Perdida por terras Mexicanas... #2

       Já vos tinha admito que inicialmente não estava muitas expectativas para a minha viagem ao México, mas as coisas foram mudando um bocadinho com o tempo. Assim que a lua-de-mel foi adquirida oficialmente, decidi começar a minha investigação dos locais que queria visitar.

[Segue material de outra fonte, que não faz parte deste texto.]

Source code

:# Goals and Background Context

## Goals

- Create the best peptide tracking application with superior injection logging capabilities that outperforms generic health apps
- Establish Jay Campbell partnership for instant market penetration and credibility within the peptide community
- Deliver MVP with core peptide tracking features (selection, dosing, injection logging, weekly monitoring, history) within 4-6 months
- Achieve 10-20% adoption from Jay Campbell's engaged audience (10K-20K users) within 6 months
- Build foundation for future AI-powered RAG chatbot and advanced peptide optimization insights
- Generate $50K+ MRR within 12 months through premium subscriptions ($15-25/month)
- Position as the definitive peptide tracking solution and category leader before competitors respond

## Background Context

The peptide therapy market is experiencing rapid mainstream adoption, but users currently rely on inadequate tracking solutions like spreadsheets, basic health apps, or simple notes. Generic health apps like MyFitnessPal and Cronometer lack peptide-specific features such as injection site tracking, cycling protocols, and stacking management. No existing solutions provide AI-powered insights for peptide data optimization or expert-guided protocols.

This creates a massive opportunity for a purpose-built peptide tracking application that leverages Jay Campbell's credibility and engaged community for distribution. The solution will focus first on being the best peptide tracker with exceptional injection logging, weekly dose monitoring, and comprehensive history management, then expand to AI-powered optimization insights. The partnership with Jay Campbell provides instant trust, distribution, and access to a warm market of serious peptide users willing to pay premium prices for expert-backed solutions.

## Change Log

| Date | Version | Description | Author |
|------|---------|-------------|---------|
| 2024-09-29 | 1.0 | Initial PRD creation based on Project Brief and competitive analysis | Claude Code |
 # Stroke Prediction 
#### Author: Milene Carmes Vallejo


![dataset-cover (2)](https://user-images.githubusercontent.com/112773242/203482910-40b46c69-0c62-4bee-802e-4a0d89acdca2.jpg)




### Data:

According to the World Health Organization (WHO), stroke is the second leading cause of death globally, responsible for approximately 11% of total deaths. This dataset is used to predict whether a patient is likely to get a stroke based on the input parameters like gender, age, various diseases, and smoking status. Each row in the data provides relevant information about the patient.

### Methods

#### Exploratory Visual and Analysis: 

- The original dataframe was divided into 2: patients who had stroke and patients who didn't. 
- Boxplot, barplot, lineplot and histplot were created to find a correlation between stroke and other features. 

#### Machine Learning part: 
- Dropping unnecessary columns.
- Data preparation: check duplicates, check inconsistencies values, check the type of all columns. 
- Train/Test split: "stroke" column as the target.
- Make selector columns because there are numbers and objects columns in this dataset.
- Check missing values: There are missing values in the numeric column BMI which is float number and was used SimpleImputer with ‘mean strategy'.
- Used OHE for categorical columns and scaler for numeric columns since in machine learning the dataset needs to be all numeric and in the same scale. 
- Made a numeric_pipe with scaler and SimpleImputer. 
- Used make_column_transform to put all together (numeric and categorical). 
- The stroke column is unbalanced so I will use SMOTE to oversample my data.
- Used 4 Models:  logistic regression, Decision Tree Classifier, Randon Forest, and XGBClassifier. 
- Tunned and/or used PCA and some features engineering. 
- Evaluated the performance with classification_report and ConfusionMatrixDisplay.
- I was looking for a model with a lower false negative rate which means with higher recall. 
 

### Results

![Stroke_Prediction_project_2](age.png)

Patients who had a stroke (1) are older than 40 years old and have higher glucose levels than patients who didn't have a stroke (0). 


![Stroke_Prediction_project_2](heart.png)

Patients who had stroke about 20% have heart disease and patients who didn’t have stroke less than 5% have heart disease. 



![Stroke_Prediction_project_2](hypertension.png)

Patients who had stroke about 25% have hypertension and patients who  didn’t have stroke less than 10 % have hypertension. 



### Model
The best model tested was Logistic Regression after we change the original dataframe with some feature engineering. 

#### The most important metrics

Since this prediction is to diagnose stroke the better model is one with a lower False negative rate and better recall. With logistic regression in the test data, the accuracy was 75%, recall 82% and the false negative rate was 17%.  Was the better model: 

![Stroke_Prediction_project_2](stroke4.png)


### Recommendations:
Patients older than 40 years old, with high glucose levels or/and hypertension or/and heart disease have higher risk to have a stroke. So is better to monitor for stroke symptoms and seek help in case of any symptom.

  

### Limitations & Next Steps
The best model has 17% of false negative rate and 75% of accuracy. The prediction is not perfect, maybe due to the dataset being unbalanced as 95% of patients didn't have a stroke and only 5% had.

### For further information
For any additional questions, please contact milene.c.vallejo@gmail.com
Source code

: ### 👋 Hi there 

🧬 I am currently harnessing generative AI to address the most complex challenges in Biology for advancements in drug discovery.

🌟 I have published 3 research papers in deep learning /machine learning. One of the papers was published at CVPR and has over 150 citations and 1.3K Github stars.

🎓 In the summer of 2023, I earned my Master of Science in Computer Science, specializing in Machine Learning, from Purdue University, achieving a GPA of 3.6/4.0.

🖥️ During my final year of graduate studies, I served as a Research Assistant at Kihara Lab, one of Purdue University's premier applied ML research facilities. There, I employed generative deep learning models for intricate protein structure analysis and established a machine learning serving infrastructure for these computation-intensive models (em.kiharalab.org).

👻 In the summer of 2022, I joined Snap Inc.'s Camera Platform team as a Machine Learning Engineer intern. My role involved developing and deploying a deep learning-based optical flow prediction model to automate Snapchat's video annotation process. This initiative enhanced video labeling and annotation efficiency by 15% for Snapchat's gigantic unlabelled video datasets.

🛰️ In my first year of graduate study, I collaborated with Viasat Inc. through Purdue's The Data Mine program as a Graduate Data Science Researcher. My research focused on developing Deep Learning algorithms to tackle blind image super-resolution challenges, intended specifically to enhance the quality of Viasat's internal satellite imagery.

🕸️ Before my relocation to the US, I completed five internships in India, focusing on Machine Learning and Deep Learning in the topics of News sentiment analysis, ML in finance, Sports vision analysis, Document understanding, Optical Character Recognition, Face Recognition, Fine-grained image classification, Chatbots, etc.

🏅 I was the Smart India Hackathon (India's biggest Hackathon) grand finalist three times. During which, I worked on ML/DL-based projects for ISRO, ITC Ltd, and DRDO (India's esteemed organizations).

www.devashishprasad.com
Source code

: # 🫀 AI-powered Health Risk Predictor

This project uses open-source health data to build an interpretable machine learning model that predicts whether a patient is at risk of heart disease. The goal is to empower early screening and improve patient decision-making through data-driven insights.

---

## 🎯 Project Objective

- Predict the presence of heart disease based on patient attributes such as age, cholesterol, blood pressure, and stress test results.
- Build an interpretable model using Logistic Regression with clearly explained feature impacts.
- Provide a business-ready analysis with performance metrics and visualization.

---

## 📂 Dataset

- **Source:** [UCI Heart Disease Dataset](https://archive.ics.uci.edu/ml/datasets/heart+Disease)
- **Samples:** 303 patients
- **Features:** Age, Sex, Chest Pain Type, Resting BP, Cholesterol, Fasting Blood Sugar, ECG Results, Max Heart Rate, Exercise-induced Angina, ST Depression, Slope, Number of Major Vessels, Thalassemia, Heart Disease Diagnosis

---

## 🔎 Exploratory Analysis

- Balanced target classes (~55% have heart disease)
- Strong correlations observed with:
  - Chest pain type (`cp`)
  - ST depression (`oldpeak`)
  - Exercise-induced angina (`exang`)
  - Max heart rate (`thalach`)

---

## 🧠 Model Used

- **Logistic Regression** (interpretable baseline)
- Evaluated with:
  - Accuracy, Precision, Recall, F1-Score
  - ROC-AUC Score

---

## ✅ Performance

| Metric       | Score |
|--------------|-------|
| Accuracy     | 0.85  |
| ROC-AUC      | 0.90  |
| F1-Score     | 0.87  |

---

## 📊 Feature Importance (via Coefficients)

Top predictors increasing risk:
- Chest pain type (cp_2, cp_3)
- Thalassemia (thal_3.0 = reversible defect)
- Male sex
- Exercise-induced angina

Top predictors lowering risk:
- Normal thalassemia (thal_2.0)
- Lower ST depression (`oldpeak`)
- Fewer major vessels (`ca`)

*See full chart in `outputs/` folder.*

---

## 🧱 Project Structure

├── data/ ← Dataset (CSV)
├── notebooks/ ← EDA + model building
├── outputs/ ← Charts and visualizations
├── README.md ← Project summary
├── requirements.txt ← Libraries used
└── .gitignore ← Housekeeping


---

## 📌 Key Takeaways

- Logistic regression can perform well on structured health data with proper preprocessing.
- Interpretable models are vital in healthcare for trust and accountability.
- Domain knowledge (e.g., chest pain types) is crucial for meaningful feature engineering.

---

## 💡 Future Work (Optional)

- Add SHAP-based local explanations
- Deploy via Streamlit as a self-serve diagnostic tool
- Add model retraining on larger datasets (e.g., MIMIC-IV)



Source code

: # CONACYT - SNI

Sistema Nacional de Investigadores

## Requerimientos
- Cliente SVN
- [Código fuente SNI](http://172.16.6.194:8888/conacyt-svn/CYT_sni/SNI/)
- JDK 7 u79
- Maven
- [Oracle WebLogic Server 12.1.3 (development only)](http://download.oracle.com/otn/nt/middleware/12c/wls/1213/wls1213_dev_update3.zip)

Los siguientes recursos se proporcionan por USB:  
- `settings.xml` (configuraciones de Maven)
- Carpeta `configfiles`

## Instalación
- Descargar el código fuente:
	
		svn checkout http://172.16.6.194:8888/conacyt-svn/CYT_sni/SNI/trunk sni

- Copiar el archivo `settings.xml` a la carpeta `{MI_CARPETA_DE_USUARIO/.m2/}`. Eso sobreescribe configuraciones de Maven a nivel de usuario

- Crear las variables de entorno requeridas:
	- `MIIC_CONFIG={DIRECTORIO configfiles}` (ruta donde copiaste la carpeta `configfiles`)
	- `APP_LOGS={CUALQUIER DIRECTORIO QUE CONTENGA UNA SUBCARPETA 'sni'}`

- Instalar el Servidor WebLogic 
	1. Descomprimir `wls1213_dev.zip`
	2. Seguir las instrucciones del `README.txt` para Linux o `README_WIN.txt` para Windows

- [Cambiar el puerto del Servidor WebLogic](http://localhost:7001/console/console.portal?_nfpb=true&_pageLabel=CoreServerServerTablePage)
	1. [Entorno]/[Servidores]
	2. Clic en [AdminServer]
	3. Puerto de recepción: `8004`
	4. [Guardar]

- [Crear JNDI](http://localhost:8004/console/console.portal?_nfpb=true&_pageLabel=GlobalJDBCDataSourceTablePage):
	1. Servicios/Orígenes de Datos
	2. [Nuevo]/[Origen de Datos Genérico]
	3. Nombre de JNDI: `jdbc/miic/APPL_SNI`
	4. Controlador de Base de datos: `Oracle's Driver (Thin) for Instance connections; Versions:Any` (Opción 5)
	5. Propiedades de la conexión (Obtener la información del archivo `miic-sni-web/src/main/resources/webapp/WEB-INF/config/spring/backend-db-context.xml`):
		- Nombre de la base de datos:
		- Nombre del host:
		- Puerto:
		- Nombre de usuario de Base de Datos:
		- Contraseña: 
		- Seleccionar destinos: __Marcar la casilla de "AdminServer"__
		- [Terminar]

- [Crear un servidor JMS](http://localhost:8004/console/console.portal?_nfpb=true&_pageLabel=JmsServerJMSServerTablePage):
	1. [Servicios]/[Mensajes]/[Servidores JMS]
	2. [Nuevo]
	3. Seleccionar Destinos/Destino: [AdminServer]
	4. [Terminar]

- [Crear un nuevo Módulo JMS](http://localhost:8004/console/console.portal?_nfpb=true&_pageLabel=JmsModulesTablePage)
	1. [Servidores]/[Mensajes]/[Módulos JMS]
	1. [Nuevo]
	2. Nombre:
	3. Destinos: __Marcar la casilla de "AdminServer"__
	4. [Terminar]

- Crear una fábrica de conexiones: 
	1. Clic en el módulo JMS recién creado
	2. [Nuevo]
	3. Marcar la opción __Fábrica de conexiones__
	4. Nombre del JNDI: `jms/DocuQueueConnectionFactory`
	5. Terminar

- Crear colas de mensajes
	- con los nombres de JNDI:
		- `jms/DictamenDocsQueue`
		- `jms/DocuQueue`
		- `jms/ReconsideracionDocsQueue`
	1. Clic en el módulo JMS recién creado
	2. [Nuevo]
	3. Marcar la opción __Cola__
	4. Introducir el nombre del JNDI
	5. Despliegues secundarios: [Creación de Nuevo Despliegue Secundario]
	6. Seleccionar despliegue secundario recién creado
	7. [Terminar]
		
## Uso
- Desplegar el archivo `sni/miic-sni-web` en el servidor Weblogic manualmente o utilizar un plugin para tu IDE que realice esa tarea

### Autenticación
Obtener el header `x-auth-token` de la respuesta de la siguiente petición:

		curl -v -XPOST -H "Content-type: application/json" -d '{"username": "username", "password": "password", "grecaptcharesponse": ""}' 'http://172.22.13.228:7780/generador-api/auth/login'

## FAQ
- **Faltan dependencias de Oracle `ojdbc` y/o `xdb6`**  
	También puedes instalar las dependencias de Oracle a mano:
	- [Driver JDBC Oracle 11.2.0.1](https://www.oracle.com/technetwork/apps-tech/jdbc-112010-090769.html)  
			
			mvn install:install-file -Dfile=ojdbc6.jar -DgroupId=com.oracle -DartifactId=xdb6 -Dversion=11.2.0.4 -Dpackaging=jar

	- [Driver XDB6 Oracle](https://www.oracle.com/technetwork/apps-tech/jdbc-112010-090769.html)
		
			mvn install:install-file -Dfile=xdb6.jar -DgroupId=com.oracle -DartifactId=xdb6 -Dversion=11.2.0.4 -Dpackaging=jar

É claro que era a lua-de-mel, é claro que queria descansar dos meses extremamente cansativos que tinha tido nos últimos tempos, mas também queria conhecer um bocadinho da cultura. Afinal, não ia fazer nove horas e meia de viagem apenas para ficar fechada no hotel! Desta forma iniciei as minhas pesquisas pelo Pinterest e o entusiasmo com a viagem começou a crescer. As cenotes pareciam ser locais fantásticos e as ruínas pareciam ser locais com história e essência. Logo, antes ainda da nossa partida para o México já sabia os locais que queria visitar e aquilo que não poderia faltar experimentar na viagem, afinal ir ao México e não ver a Chichén Itza seria a mesma coisa que ir a Paris e não ver a Torre Eiffel.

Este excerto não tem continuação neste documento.